Your assignment
Return, unchanged and with no pictures, the lines below from the very first through the one that contains "1. all Apigee".

Saved data entries
- - - - - - -

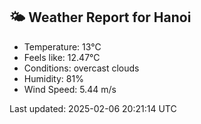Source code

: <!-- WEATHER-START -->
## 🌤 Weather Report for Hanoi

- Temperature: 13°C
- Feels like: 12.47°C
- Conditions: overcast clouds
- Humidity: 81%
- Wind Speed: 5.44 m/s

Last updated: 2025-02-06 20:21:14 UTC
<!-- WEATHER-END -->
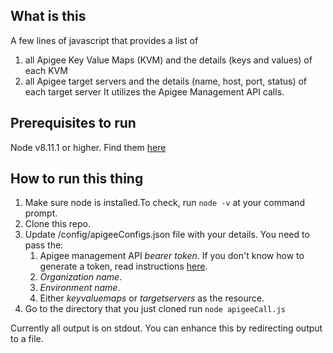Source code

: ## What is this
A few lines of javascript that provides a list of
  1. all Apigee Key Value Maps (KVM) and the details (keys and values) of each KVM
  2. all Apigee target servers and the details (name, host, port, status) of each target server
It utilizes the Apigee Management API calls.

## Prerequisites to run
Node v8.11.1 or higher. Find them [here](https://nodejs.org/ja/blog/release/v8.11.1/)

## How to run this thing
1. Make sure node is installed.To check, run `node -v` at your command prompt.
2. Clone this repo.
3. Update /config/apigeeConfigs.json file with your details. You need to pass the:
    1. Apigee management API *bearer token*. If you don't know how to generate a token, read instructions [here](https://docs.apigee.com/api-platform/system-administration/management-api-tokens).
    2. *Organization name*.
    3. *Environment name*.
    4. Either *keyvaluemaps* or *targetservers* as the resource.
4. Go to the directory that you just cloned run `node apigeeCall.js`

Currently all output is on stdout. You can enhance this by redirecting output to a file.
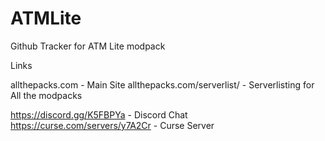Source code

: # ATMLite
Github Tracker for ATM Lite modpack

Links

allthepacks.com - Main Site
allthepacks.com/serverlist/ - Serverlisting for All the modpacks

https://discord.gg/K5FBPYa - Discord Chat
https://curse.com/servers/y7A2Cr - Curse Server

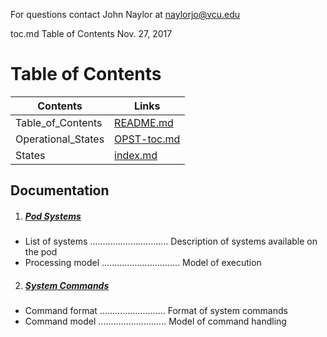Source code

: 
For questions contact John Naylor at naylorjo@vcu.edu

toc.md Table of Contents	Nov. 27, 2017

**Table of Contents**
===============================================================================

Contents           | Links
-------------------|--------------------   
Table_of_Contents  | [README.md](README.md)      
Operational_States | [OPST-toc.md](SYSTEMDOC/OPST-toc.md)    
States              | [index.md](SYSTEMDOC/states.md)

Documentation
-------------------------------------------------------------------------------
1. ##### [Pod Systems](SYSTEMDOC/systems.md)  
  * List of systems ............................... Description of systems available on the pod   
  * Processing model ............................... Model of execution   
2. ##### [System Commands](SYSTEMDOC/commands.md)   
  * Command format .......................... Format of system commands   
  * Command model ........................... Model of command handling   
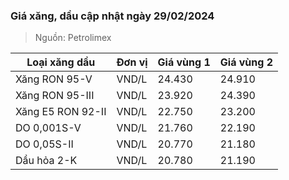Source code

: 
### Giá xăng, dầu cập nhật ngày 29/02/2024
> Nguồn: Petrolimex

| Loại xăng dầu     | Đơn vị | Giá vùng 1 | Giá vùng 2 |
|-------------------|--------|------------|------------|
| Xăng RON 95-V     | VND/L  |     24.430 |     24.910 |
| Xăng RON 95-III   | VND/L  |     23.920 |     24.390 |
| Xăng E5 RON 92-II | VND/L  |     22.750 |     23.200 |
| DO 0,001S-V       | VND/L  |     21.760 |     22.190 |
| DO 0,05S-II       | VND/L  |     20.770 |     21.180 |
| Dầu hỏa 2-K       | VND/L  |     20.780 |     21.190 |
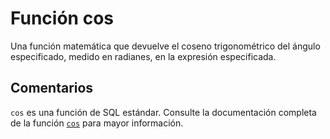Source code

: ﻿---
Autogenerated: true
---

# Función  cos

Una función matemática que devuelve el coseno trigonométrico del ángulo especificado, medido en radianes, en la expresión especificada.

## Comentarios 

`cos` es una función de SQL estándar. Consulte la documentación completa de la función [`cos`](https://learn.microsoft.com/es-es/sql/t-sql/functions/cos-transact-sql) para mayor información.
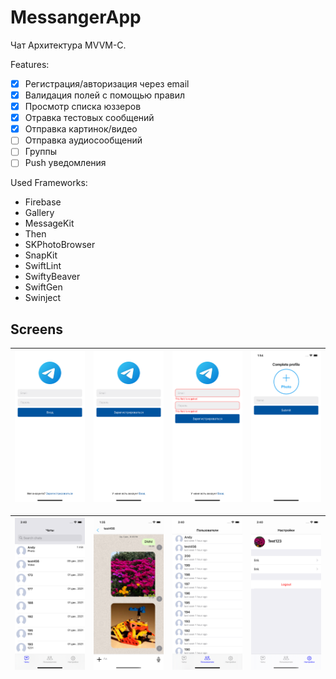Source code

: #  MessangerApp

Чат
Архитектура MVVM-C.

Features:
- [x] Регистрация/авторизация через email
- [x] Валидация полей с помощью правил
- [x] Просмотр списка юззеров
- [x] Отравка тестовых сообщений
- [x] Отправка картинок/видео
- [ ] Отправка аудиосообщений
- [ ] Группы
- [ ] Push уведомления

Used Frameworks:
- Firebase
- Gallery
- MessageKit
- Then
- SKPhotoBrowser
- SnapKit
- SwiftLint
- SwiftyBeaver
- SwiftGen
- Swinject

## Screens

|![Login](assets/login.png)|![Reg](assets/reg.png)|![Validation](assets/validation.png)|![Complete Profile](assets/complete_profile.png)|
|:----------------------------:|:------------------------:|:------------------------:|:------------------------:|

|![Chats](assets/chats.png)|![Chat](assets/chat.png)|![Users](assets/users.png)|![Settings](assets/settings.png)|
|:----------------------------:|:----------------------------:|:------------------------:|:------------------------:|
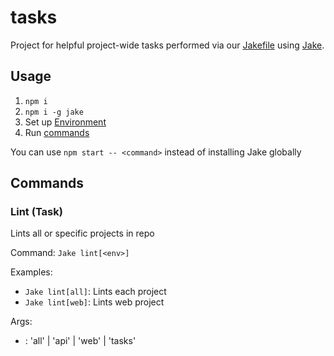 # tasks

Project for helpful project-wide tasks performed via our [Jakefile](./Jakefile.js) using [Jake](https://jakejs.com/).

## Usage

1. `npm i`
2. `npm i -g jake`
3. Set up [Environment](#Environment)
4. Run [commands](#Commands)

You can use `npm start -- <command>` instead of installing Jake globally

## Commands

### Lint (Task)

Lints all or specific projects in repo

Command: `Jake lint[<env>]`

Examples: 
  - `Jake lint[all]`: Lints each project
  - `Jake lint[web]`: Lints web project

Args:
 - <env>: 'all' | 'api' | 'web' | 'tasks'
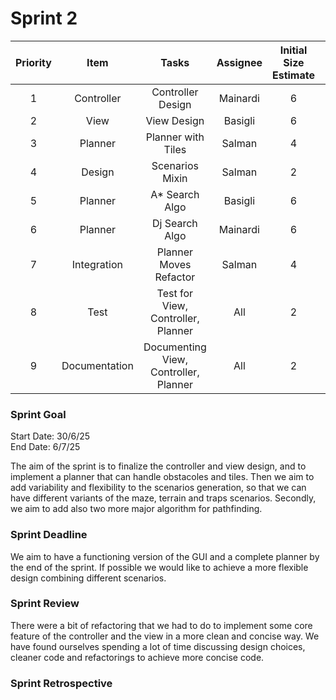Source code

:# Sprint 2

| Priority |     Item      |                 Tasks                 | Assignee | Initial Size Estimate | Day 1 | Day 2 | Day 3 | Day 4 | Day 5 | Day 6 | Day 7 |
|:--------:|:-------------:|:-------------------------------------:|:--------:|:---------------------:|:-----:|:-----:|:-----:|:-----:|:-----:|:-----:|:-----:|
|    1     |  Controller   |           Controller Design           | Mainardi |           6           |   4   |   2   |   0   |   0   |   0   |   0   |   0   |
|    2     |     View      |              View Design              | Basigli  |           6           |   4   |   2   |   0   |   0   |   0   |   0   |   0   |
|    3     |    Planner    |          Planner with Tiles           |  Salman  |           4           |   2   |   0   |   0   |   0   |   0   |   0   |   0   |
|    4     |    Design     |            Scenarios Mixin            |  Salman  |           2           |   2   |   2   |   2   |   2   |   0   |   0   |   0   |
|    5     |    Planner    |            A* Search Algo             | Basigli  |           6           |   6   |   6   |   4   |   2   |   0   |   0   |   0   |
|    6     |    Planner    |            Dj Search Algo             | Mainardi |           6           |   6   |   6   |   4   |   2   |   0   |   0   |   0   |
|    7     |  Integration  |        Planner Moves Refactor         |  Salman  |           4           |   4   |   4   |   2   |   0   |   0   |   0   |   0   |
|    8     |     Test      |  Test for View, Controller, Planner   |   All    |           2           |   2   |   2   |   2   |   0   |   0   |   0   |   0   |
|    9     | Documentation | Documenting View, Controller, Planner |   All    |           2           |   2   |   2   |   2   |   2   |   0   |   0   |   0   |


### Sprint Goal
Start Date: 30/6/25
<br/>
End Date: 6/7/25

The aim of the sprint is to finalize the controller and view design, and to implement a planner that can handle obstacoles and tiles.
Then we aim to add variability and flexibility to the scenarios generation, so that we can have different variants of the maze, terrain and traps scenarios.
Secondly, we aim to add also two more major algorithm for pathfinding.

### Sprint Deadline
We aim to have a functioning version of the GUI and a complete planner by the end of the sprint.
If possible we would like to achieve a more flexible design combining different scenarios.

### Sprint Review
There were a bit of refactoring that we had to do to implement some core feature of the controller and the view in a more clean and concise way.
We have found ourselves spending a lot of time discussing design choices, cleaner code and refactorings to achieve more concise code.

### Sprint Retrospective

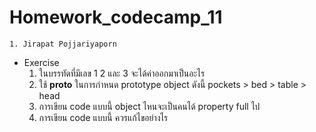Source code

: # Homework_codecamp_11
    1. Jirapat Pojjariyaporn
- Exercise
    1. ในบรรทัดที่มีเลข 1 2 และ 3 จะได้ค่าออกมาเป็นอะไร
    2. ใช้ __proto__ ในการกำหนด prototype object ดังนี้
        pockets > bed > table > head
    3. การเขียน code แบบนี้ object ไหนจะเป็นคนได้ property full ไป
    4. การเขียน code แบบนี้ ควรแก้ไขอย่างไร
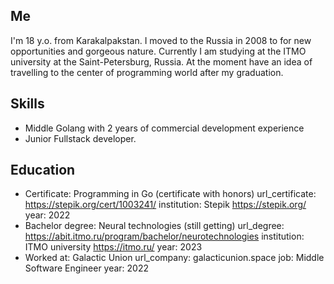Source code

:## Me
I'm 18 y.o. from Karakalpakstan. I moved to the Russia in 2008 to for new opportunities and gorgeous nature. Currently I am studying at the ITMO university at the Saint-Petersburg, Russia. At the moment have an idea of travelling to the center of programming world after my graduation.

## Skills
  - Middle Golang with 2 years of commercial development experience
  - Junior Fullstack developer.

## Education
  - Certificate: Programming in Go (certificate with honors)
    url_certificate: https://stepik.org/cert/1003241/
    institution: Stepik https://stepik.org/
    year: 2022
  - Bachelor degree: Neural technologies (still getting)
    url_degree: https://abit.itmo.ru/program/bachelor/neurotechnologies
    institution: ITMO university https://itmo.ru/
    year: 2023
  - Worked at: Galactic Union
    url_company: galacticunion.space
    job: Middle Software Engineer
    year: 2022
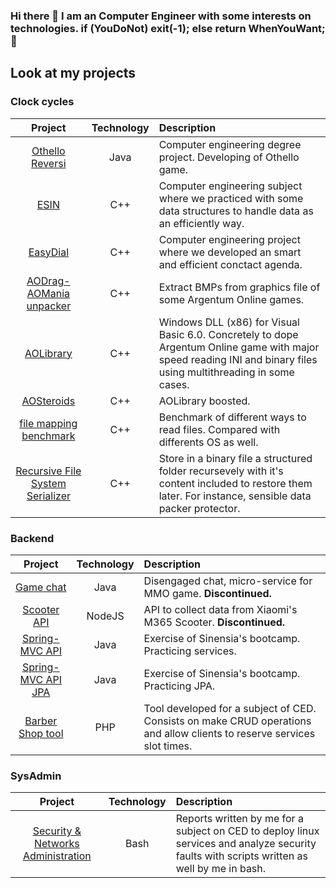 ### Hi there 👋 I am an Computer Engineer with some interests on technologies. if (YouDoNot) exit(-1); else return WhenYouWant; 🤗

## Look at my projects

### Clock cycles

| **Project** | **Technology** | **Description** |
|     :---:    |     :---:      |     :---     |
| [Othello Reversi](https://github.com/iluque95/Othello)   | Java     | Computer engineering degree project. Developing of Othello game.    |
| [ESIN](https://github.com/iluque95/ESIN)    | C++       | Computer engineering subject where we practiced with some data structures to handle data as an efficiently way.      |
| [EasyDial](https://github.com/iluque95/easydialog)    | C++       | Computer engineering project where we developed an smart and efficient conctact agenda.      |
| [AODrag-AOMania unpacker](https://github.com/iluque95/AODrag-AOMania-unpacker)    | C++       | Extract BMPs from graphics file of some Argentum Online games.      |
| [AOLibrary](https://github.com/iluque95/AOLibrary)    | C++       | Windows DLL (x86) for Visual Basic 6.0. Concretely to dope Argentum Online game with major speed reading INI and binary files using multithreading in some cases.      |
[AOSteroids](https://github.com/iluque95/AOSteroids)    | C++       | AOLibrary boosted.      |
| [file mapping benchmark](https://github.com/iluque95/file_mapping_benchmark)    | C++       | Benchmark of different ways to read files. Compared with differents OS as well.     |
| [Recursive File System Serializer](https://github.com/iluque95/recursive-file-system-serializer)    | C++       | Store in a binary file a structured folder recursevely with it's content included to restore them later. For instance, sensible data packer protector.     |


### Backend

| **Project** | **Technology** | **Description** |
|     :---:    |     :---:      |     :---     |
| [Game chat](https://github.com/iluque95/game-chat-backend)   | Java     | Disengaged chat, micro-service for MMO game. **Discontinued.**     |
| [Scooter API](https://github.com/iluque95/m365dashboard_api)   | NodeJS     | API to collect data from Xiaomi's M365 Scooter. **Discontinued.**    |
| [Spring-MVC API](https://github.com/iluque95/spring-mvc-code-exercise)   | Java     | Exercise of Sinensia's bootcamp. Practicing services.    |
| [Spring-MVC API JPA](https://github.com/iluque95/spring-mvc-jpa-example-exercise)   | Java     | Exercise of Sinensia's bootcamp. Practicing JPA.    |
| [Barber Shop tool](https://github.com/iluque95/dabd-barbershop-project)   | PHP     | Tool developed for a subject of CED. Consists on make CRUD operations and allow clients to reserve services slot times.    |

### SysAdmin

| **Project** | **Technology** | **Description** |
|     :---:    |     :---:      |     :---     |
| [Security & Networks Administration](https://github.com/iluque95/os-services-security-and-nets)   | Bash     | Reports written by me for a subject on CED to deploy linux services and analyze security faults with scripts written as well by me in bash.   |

- - - - - - -

Response to the exercise
Source code

: <!-- WEATHER-START -->
## 🌤 Weather Report for Hanoi

- Temperature: 13°C
- Feels like: 12.47°C
- Conditions: overcast clouds
- Humidity: 81%
- Wind Speed: 5.44 m/s

Last updated: 2025-02-06 20:21:14 UTC
<!-- WEATHER-END -->
Source code

: ## What is this
A few lines of javascript that provides a list of
  1. all Apigee Key Value Maps (KVM) and the details (keys and values) of each KVM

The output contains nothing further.